Top of Source material

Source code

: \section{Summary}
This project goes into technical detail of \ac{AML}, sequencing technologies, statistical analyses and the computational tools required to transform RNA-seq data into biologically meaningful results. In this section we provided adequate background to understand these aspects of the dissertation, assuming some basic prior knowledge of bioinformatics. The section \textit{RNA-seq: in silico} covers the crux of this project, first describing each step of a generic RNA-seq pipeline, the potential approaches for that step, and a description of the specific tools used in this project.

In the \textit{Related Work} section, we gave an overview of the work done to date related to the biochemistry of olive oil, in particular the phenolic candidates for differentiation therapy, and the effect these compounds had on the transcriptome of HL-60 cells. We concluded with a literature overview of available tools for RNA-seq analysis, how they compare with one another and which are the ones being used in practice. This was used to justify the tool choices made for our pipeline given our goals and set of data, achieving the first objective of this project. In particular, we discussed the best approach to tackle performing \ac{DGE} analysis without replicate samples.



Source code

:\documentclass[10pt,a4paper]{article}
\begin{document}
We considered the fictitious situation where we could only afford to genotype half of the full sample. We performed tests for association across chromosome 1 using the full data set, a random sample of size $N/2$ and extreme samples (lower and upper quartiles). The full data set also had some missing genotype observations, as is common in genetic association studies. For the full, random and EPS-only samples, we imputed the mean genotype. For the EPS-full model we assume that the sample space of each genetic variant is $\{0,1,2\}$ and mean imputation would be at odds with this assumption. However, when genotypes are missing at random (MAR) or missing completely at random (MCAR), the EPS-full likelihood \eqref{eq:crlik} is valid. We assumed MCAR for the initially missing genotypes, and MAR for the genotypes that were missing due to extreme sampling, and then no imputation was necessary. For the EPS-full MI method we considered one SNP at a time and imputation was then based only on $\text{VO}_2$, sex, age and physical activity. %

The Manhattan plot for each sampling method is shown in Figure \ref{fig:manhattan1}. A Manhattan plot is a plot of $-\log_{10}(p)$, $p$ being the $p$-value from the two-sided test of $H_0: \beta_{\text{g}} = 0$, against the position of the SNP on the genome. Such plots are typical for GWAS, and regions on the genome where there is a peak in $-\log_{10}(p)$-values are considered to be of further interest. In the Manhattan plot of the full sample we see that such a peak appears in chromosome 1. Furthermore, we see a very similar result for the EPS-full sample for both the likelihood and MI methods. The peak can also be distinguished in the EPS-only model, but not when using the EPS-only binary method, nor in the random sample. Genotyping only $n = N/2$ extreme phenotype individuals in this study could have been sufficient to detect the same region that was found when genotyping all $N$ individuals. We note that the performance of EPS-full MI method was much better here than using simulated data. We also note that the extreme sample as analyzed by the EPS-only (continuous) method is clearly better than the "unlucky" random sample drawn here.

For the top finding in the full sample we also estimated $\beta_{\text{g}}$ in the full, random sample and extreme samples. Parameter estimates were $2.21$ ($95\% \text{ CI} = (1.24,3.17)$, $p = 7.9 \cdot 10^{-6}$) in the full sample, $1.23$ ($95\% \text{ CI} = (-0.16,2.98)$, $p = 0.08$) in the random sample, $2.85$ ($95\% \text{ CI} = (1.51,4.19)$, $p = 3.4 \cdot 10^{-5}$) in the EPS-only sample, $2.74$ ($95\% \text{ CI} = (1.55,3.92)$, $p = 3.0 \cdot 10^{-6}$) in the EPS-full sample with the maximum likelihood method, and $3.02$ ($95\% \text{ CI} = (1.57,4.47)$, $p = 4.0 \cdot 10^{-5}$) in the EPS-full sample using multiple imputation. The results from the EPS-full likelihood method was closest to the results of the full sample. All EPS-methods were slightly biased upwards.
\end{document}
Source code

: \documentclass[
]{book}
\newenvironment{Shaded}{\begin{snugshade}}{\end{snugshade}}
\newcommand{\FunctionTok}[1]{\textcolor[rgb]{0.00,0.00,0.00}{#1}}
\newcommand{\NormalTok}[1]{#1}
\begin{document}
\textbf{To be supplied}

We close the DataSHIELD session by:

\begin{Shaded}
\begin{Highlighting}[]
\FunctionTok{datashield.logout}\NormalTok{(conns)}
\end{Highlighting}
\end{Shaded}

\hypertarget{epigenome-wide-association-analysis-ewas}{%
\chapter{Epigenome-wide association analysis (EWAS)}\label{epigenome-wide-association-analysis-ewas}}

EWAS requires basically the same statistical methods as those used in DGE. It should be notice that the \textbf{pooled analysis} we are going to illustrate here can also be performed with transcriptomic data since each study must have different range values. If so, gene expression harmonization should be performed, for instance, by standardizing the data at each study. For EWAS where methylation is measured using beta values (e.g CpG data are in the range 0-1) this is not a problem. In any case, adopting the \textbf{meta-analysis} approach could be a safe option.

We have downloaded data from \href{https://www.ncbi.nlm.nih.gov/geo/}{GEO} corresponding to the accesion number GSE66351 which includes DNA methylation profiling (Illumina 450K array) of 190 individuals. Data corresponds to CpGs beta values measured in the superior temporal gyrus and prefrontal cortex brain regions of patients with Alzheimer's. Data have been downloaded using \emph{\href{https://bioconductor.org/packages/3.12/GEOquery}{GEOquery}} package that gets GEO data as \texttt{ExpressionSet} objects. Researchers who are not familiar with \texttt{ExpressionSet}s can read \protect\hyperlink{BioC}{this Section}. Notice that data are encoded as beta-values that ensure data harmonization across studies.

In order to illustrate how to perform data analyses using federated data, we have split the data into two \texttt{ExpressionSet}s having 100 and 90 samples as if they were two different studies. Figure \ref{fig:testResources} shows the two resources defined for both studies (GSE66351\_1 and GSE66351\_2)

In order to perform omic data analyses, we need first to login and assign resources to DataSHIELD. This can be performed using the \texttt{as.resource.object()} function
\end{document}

Bottom of Source material

→ Assignment:
Whenever a line in the data holds "resources", copy that line.

→ Solution for this problem:
In order to illustrate how to perform data analyses using federated data, we have split the data into two \texttt{ExpressionSet}s having 100 and 90 samples as if they were two different studies. Figure \ref{fig:testResources} shows the two resources defined for both studies (GSE66351\_1 and GSE66351\_2)
In order to perform omic data analyses, we need first to login and assign resources to DataSHIELD. This can be performed using the \texttt{as.resource.object()} function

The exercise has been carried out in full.